S'agissant d'un Assuré non salarié ou non assujetti à la Sécurité sociale, l'Assuré doit être en outre reconnu, par un médecin-expert désigné par l'assureur, atteint d'un taux d'incapacité compris entre 33'% et 66'%'».
Le contrat prévoit que les garanties Incapacité de Travail prennent fin à la date de la mise en préretraite ou retraite de l'assuré, quelle qu'en soit la cause.
La déclaration de sinistre n'est pas produite aux débats, mais il est constant entre les parties que Mme [X]-[K] a fait sa déclaration le 9 juin 2017.
Dans un certificat du 3 juillet 2019, le Dr [C] médecin traitant de Mme [X]-[K], certifie que l'accident domestique dont a été victime Mme [X]-[K] en mars 2017 est responsable de son incapacité totale et définitive de travail.
Mme [X]-[K] a joint à sa déclaration de sinistre le certificat médical d'incapacité de travail complété par son médecin traitant le 8 juin 2017, et son compte rendu d'opération du 2 juin 2017. Le compte rendu opératoire du 2 juin 2017 est directement consécutif à la pose d'une prothèse de l'épaule gauche de Mme [X]-[K]. Il mentionne en caractère gras': Omarthose centrée de l'épaule gauche.

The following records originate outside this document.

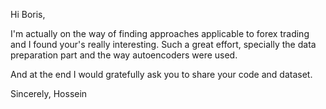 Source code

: Hi Boris,

I'm actually on the way of finding approaches applicable to forex trading and I found your's really interesting.
Such a great effort, specially the data preparation part and the way autoencoders were used.

And at the end I would gratefully ask you to share your code and dataset.

Sincerely,
Hossein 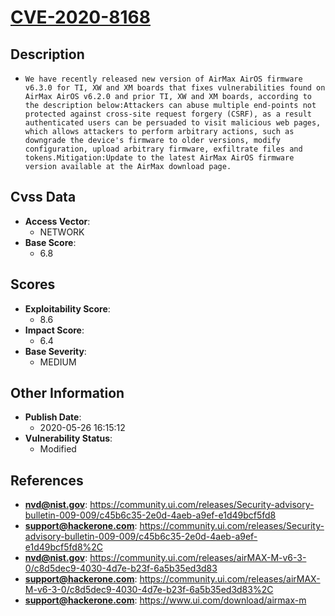 
# [CVE-2020-8168](https://community.ui.com/releases/Security-advisory-bulletin-009-009/c45b6c35-2e0d-4aeb-a9ef-e1d49bcf5fd8)

## Description

- `We have recently released new version of AirMax AirOS firmware v6.3.0 for TI, XW and XM boards that fixes vulnerabilities found on AirMax AirOS v6.2.0 and prior TI, XW and XM boards, according to the description below:Attackers can abuse multiple end-points not protected against cross-site request forgery (CSRF), as a result authenticated users can be persuaded to visit malicious web pages, which allows attackers to perform arbitrary actions, such as downgrade the device's firmware to older versions, modify configuration, upload arbitrary firmware, exfiltrate files and tokens.Mitigation:Update to the latest AirMax AirOS firmware version available at the AirMax download page.`

## Cvss Data

- **Access Vector**:
  - NETWORK
- **Base Score**:
  - 6.8

## Scores

- **Exploitability Score**:
  - 8.6
- **Impact Score**:
  - 6.4
- **Base Severity**:
  - MEDIUM

## Other Information

- **Publish Date**:
  - 2020-05-26 16:15:12
- **Vulnerability Status**:
  - Modified

## References

- **nvd@nist.gov**: https://community.ui.com/releases/Security-advisory-bulletin-009-009/c45b6c35-2e0d-4aeb-a9ef-e1d49bcf5fd8
- **support@hackerone.com**: https://community.ui.com/releases/Security-advisory-bulletin-009-009/c45b6c35-2e0d-4aeb-a9ef-e1d49bcf5fd8%2C
- **nvd@nist.gov**: https://community.ui.com/releases/airMAX-M-v6-3-0/c8d5dec9-4030-4d7e-b23f-6a5b35ed3d83
- **support@hackerone.com**: https://community.ui.com/releases/airMAX-M-v6-3-0/c8d5dec9-4030-4d7e-b23f-6a5b35ed3d83%2C
- **support@hackerone.com**: https://www.ui.com/download/airmax-m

La société SOGECAP verse aux débats un article de documentation médicale dont il ressort que l'omarthrose est une dégradation du cartilage de l'épaule. Elle rapporte la preuve par cette documentation sérieuse du centre de chirurgie orthopédique et sportive de [Localité 6] que l'opération du 2 juin 2017 fait suite à une pathologie de l'épaule de Mme [X]-[K].
Le certificat médical du 8 juin 2017, ne fait aucune mention ni de la chute de Mme [X]-[K] ni de son intervention chirurgicale à l'épaule gauche. Le Dr [C], y indique en première page que l'assurée est en arrêt de travail depuis le 21 novembre 2016 à la suite d'une rechute de syndrome anxiodépressif qui a déjà entrainé un arrêt de travail au mois de juillet 2009 et pour laquelle l'assurée suit un traitement depuis cette date. Sans crainte de se contredire, le Dr [C] a indiqué en deuxième page de son certificat que Mme [X]-[K] n'avait jamais eu d'arrêt de travail pour raison de santé. Il complète son certificat en indiquant que l'état de sa patiente est aggravé par un kératocône.
Rappelant que le médecin conseil de la compagnie d'assurance a considéré que le syndrome anxiodépressif et le Kératocône faisaient l'objet d'une exclusion de garantie, Monsieur et Mme [X] soutiennent que leur demande de prise en charge est également motivée par les suites de l'accident domestique du mois de mars 2017 et du compte rendu d'opération du 2 juin 2017 qui s'y rapporte.
Aux termes de l'article L113-1 du code des assurances': «'Les pertes et les dommages occasionnés par des cas fortuits ou causés par la faute de l'assuré sont à la charge de l'assureur, sauf exclusion formelle et limitée contenue dans la police. ('.)'»
Il résulte des dispositions des article 13 et 14 de la notice d'information du contrat collectif d'assurance que sont exclues de la garantie en cas d'incapacité de travail les suites et conséquences résultant «'des rechutes et récidives de maladies ou d'accidents dont la première constatation médicale est antérieure à la date de prise d'effets des garanties ou de maladie ou d'accident déclarés ou non sur le questionnaire de santé'» et «'des affections psychiatriques, neuropsychiatriques, des dépressions nerveuses ou autre(s) trouble(s)s psychique(s) sauf s'ils ont nécessité une hospitalisation (hormis hospitalisation de jour) en milieu psychiatrique de plus de 7 jours continus'».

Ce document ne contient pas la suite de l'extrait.